Spoor dat weg zou kunnen

Rotterdam

Meerdere, kleinere parken en een stadsstrand

Meer verbinding in Rotterdam

Ook van Rotterdam-Zuid hebben Gehrels en Van Berkel een studie gemaakt. Ze kwamen tot de conclusie dat de verschillende functies binnen het gebied niet goed verbonden zijn. De overgangen tussen water, parken en woonwijken zijn 'te hard'.

‘Het rood is te rood, het groen is te groen en het blauw is te blauw.’ Het Zuiderpark bijvoorbeeld is 250 hectare. Veel te groot, volgens Gehrels. ‘Jij en ik fietsen daar ‘s avonds na 8 uur liever niet meer doorheen. Dan is er geen mens meer en dan is het spooky.’ 

'Waarom zou je niet in het weekend van een leeg schoolplein een parkje kunnen maken?'

Schoolpleinen als openbare ruimtes

In plaats van een groot park dat niet genoeg wordt benut, zouden er overal in de stad postzegelparkjes moeten komen. Daar hoef je niet eens groots voor te renoveren. Veel groen in Rotterdam-Zuid is verstopt, verwaarloosd of slecht toegankelijk. Ook de stenen havenfronten van de Rijn- en Maashaven worden nu niet benut. Daar wil Gehrels verandering in brengen. ‘Je zou groen, blauw en rood veel beter moeten combineren. Dan maak je bijvoorbeeld aan het water een leuk stadsstrand.’

Ook schoolpleinen bieden een uitkomst. Gehrels: ‘Vaak staat daar nu nog een hek omheen en gaat dat alleen voor de schoolkinderen open. Maar waarom zou je niet in het weekend daar een parkje of speelplaats van kunnen maken voor de buurt?’

Eindhoven

De snelweg als fietspad en Knoop XL

Van autostad naar fietsstad

In Eindhoven ging het minder over woningbouw, maar vooral over infrastructuur. ‘Eindhoven is echt een autostad,’ vertelt Gehrels. Dat blijkt ook uit de vele files die vaak op de snelweg rondom de stad staan. ‘Stel je voor dat je daar een heel breed fietspad van maakt voor de elektrische fiets. De meeste mensen gaan in Eindhoven van de Oostkant, bijvoorbeeld Nuenen, naar de campus, of Veldhoven. Dat is een kilometer of tien, twaalf.
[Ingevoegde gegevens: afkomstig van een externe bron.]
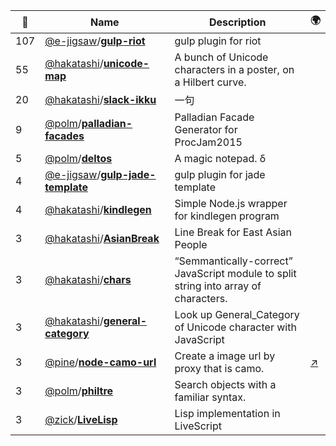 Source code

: |:star2: | Name | Description | 🌍|
|---|---|---|---|
|107|[@e-jigsaw](https://github.com/e-jigsaw)/[**gulp-riot**](https://github.com/e-jigsaw/gulp-riot)|gulp plugin for riot||
|55|[@hakatashi](https://github.com/hakatashi)/[**unicode-map**](https://github.com/hakatashi/unicode-map)|A bunch of Unicode characters in a poster, on a Hilbert curve.||
|20|[@hakatashi](https://github.com/hakatashi)/[**slack-ikku**](https://github.com/hakatashi/slack-ikku)|一句||
|9|[@polm](https://github.com/polm)/[**palladian-facades**](https://github.com/polm/palladian-facades)|Palladian Facade Generator for ProcJam2015||
|5|[@polm](https://github.com/polm)/[**deltos**](https://github.com/polm/deltos)|A magic notepad. δ||
|4|[@e-jigsaw](https://github.com/e-jigsaw)/[**gulp-jade-template**](https://github.com/e-jigsaw/gulp-jade-template)|gulp plugin for jade template||
|4|[@hakatashi](https://github.com/hakatashi)/[**kindlegen**](https://github.com/hakatashi/kindlegen)|Simple Node.js wrapper for kindlegen program||
|3|[@hakatashi](https://github.com/hakatashi)/[**AsianBreak**](https://github.com/hakatashi/AsianBreak)|Line Break for East Asian People||
|3|[@hakatashi](https://github.com/hakatashi)/[**chars**](https://github.com/hakatashi/chars)|“Semmantically-correct” JavaScript module to split string into array of characters.||
|3|[@hakatashi](https://github.com/hakatashi)/[**general-category**](https://github.com/hakatashi/general-category)|Look up General_Category of Unicode character with JavaScript||
|3|[@pine](https://github.com/pine)/[**node-camo-url**](https://github.com/pine/node-camo-url)|Create a image url by proxy that is camo.|[:arrow_upper_right:](https://www.npmjs.com/package/camo-url)|
|3|[@polm](https://github.com/polm)/[**philtre**](https://github.com/polm/philtre)|Search objects with a familiar syntax.||
|3|[@zick](https://github.com/zick)/[**LiveLisp**](https://github.com/zick/LiveLisp)|Lisp implementation in LiveScript||

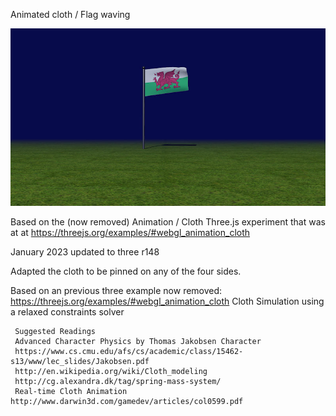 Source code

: 
Animated cloth / Flag waving

![enter image description here](https://github.com/kellycode/flag-waving/raw/main/public_img.jpg)

Based on the (now removed) Animation / Cloth Three.js experiment that was at at https://threejs.org/examples/#webgl_animation_cloth

January 2023 updated to three r148

Adapted the cloth to be pinned on any of the four sides.

Based on an previous three example now removed:
     https://threejs.org/examples/#webgl_animation_cloth
     Cloth Simulation using a relaxed constraints solver


     Suggested Readings
     Advanced Character Physics by Thomas Jakobsen Character
     https://www.cs.cmu.edu/afs/cs/academic/class/15462-s13/www/lec_slides/Jakobsen.pdf
     http://en.wikipedia.org/wiki/Cloth_modeling
     http://cg.alexandra.dk/tag/spring-mass-system/
     Real-time Cloth Animation http://www.darwin3d.com/gamedev/articles/col0599.pdf

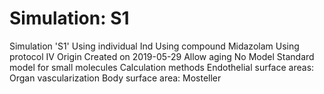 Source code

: # Simulation: S1

Simulation 'S1'
Using individual Ind
Using compound Midazolam
Using protocol IV
Origin
Created on 2019-05-29
Allow aging
No
Model
Standard model for small molecules
Calculation methods
Endothelial surface areas: Organ vascularization
Body surface area: Mosteller
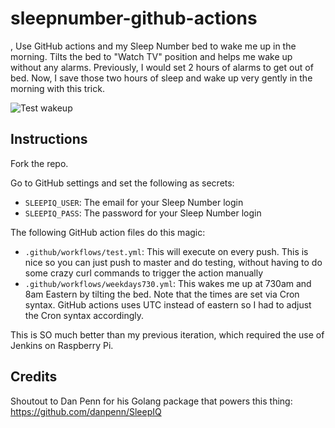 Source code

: # sleepnumber-github-actions
,
Use GitHub actions and my Sleep Number bed to wake me up in the morning. Tilts the bed to "Watch TV" position and helps me wake up without any alarms. Previously, I would set 2 hours of alarms to get out of bed. Now, I save those two hours of sleep and wake up very gently in the morning with this trick.

![Test wakeup](https://github.com/kmcquade/sleepnumber-github-actions/workflows/Test%20wakeup/badge.svg)

## Instructions

Fork the repo.

Go to GitHub settings and set the following as secrets:

* `SLEEPIQ_USER`: The email for your Sleep Number login
* `SLEEPIQ_PASS`: The password for your Sleep Number login

The following GitHub action files do this magic:
* `.github/workflows/test.yml`: This will execute on every push. This is nice so you can just push to master and do testing, without having to do some crazy curl commands to trigger the action manually
* `.github/workflows/weekdays730.yml`: This wakes me up at 730am and 8am Eastern by tilting the bed. Note that the times are set via Cron syntax. GitHub actions uses UTC instead of eastern so I had to adjust the Cron syntax accordingly.

This is SO much better than my previous iteration, which required the use of Jenkins on Raspberry Pi.

## Credits

Shoutout to Dan Penn for his Golang package that powers this thing: https://github.com/danpenn/SleepIQ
Op een elektrische fiets, met 30 kilometer per uur, is dat 20 minuten. Dus daar heb je helemaal geen auto meer voor nodig.’

Eindhoven Grand Central

Hoewel zo’n groot fietspad nog ver in het verschiet ligt, is Eindhoven wel al bezig met een makeover van het stationsgebied: Eindhoven Internationale Knoop XL. In het gebied rondom het station, tussen het PSV-stadion en de rivier de Dommel, zal het inwoneraantal de komende twintig jaar groeien van tweehonderd naar 15 duizend. Het station moet een knooppunt worden voor internationale treinverbindingen.